Could you please reproduce all the records below exactly, leaving out the images?
==== Provided data
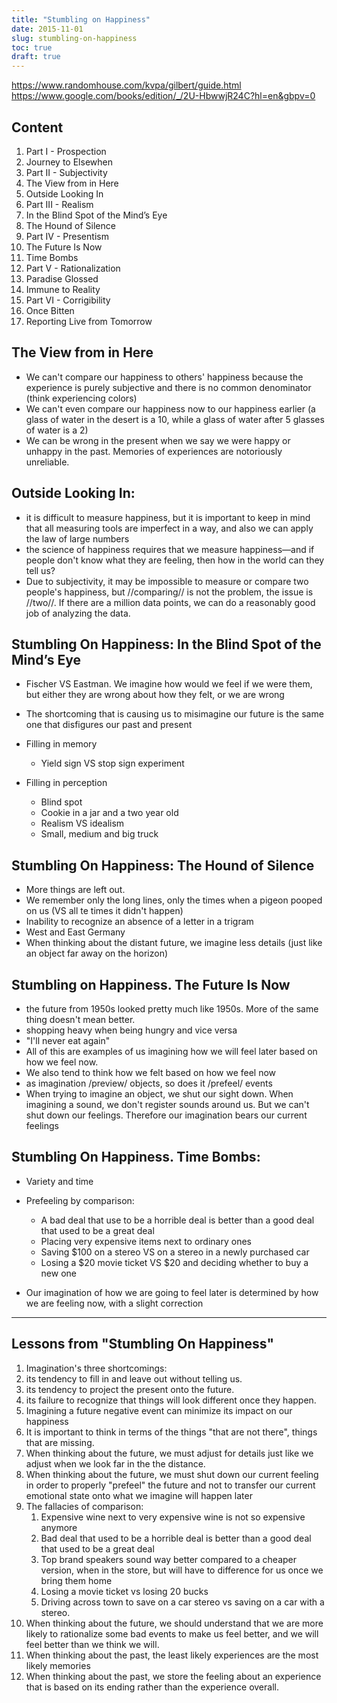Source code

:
```yaml
---
title: "Stumbling on Happiness"
date: 2015-11-01
slug: stumbling-on-happiness
toc: true
draft: true
---
```


https://www.randomhouse.com/kvpa/gilbert/guide.html
https://www.google.com/books/edition/_/2U-HbwwjR24C?hl=en&gbpv=0

## Content
1. Part I - Prospection
  1. Journey to Elsewhen
2. Part II - Subjectivity
  2. The View from in Here
  3. Outside Looking In
3. Part III - Realism
  4. In the Blind Spot of the Mind’s Eye
  5. The Hound of Silence
4. Part IV - Presentism
  6. The Future Is Now
  7. Time Bombs
5. Part V - Rationalization
  8. Paradise Glossed
  9. Immune to Reality
6. Part VI - Corrigibility
  10. Once Bitten
  11. Reporting Live from Tomorrow



## The View from in Here

- We can't compare our happiness to others' happiness because the experience is purely subjective and there is no common denominator (think experiencing colors)
- We can't even compare our happiness now to our happiness earlier (a glass of water in the desert is a 10, while a glass of water after 5 glasses of water is a 2)
- We can be wrong in the present when we say we were happy or unhappy in  the past. Memories of experiences are notoriously unreliable.

## Outside Looking In:

- it is difficult to measure happiness, but it is important to keep in mind that all measuring tools are imperfect in a way, and also we can apply the law of large numbers
- the science of happiness requires that we measure happiness—and if people don't know what they are feeling, then how in the world can they tell us?
- Due to subjectivity, it may be impossible to measure or compare two people's happiness, but //comparing// is not the problem, the issue is //two//. If there are a million data points, we can do a reasonably good job of analyzing the data.

## Stumbling On Happiness: In the Blind Spot of the Mind’s Eye

- Fischer VS Eastman. We imagine how would we feel if we were them, but either they are wrong about how they felt, or we are wrong
- The shortcoming that is causing us to misimagine our future is the same one that disfigures our past and present
- Filling in memory
	- Yield sign VS stop sign experiment

- Filling in perception
	- Blind spot
	- Cookie in a jar and a two year old
	- Realism VS idealism
	- Small, medium and big truck

## Stumbling On Happiness: The Hound of Silence

- More things are left out.
- We remember only the long lines, only the times when a pigeon pooped on us (VS all te times it didn't happen)
- Inability to recognize an absence of a letter in a trigram
- West and East Germany
- When thinking about the distant future, we imagine less details (just like an object far away on the horizon)

## Stumbling on Happiness. The Future Is Now

- the future from 1950s looked pretty much like 1950s. More of the same thing doesn't mean better.
- shopping heavy when being hungry and vice versa
- "I'll never eat again"
- All of this are examples of us imagining how we will feel later based on how we feel now.
- We also tend to think how we felt based on how we feel now
- as imagination /preview/ objects, so does it /prefeel/ events
- When trying to imagine an object, we shut our sight down. When imagining a sound, we don't register sounds around us. But we can't shut down our feelings. Therefore our imagination bears our current feelings

## Stumbling On Happiness. Time Bombs:

- Variety and time
- Prefeeling by comparison:
	- A bad deal that use to be a horrible deal is better than a good deal that used to be a great deal
	- Placing very expensive items next to ordinary ones
	- Saving $100 on a stereo VS on a stereo in a newly purchased car
	- Losing a $20 movie ticket VS $20 and deciding whether to buy a new one

- Our imagination of how we are going to feel later is determined by how we are feeling now, with a slight correction


---

## Lessons from "Stumbling On Happiness"

1. Imagination's three shortcomings:
  1. its tendency to fill in and leave out without telling us.
  2. its tendency to project the present onto the future.
  3. its failure to recognize that things will look different once they happen.
2. Imagining a future negative event can minimize its impact on our happiness
3. It is important to think in terms of the things "that are not there", things that are missing.
4. When thinking about the future, we must adjust for details just like we adjust when we look far in the the distance.
5. When thinking about the future, we must shut down our current feeling in order to properly "prefeel" the future and not to transfer our current emotional state onto what we imagine will happen later
6. The fallacies of comparison:
	1. Expensive wine next to very expensive wine is not so expensive anymore
	2. Bad deal that used to be a horrible deal is better than a good deal that used to be a great deal
	3. Top brand speakers sound way better compared to a cheaper version, when in the store, but will have to difference for us once we bring them home
	4. Losing a movie ticket vs losing 20 bucks
	5. Driving across town to save on a car stereo vs saving on a car with a stereo.
7. When thinking about the future, we should understand that we are more likely to rationalize some bad events to make us feel better, and we will feel better than we think we will.
8. When thinking about the past, the least likely experiences are the most likely memories
9. When thinking about the past, we store the feeling about an experience that is based on its ending rather than the experience overall.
========
- Solution to this exercise -
Source code

:
```yaml
---
title: "Stumbling on Happiness"
date: 2015-11-01
slug: stumbling-on-happiness
toc: true
draft: true
---
```


https://www.randomhouse.com/kvpa/gilbert/guide.html
https://www.google.com/books/edition/_/2U-HbwwjR24C?hl=en&gbpv=0

## Content
1. Part I - Prospection
  1. Journey to Elsewhen
2. Part II - Subjectivity
  2. The View from in Here
  3. Outside Looking In
3. Part III - Realism
  4. In the Blind Spot of the Mind’s Eye
  5. The Hound of Silence
4. Part IV - Presentism
  6. The Future Is Now
  7. Time Bombs
5. Part V - Rationalization
  8. Paradise Glossed
  9. Immune to Reality
6. Part VI - Corrigibility
  10. Once Bitten
  11. Reporting Live from Tomorrow



## The View from in Here

- We can't compare our happiness to others' happiness because the experience is purely subjective and there is no common denominator (think experiencing colors)
- We can't even compare our happiness now to our happiness earlier (a glass of water in the desert is a 10, while a glass of water after 5 glasses of water is a 2)
- We can be wrong in the present when we say we were happy or unhappy in  the past. Memories of experiences are notoriously unreliable.

## Outside Looking In:

- it is difficult to measure happiness, but it is important to keep in mind that all measuring tools are imperfect in a way, and also we can apply the law of large numbers
- the science of happiness requires that we measure happiness—and if people don't know what they are feeling, then how in the world can they tell us?
- Due to subjectivity, it may be impossible to measure or compare two people's happiness, but //comparing// is not the problem, the issue is //two//. If there are a million data points, we can do a reasonably good job of analyzing the data.

## Stumbling On Happiness: In the Blind Spot of the Mind’s Eye

- Fischer VS Eastman. We imagine how would we feel if we were them, but either they are wrong about how they felt, or we are wrong
- The shortcoming that is causing us to misimagine our future is the same one that disfigures our past and present
- Filling in memory
	- Yield sign VS stop sign experiment

- Filling in perception
	- Blind spot
	- Cookie in a jar and a two year old
	- Realism VS idealism
	- Small, medium and big truck

## Stumbling On Happiness: The Hound of Silence

- More things are left out.
- We remember only the long lines, only the times when a pigeon pooped on us (VS all te times it didn't happen)
- Inability to recognize an absence of a letter in a trigram
- West and East Germany
- When thinking about the distant future, we imagine less details (just like an object far away on the horizon)

## Stumbling on Happiness. The Future Is Now

- the future from 1950s looked pretty much like 1950s. More of the same thing doesn't mean better.
- shopping heavy when being hungry and vice versa
- "I'll never eat again"
- All of this are examples of us imagining how we will feel later based on how we feel now.
- We also tend to think how we felt based on how we feel now
- as imagination /preview/ objects, so does it /prefeel/ events
- When trying to imagine an object, we shut our sight down. When imagining a sound, we don't register sounds around us. But we can't shut down our feelings. Therefore our imagination bears our current feelings

## Stumbling On Happiness. Time Bombs:

- Variety and time
- Prefeeling by comparison:
	- A bad deal that use to be a horrible deal is better than a good deal that used to be a great deal
	- Placing very expensive items next to ordinary ones
	- Saving $100 on a stereo VS on a stereo in a newly purchased car
	- Losing a $20 movie ticket VS $20 and deciding whether to buy a new one

- Our imagination of how we are going to feel later is determined by how we are feeling now, with a slight correction


---

## Lessons from "Stumbling On Happiness"

1. Imagination's three shortcomings:
  1. its tendency to fill in and leave out without telling us.
  2. its tendency to project the present onto the future.
  3. its failure to recognize that things will look different once they happen.
2. Imagining a future negative event can minimize its impact on our happiness
3. It is important to think in terms of the things "that are not there", things that are missing.
4. When thinking about the future, we must adjust for details just like we adjust when we look far in the the distance.
5. When thinking about the future, we must shut down our current feeling in order to properly "prefeel" the future and not to transfer our current emotional state onto what we imagine will happen later
6. The fallacies of comparison:
	1. Expensive wine next to very expensive wine is not so expensive anymore
	2. Bad deal that used to be a horrible deal is better than a good deal that used to be a great deal
	3. Top brand speakers sound way better compared to a cheaper version, when in the store, but will have to difference for us once we bring them home
	4. Losing a movie ticket vs losing 20 bucks
	5. Driving across town to save on a car stereo vs saving on a car with a stereo.
7. When thinking about the future, we should understand that we are more likely to rationalize some bad events to make us feel better, and we will feel better than we think we will.
8. When thinking about the past, the least likely experiences are the most likely memories
9. When thinking about the past, we store the feeling about an experience that is based on its ending rather than the experience overall.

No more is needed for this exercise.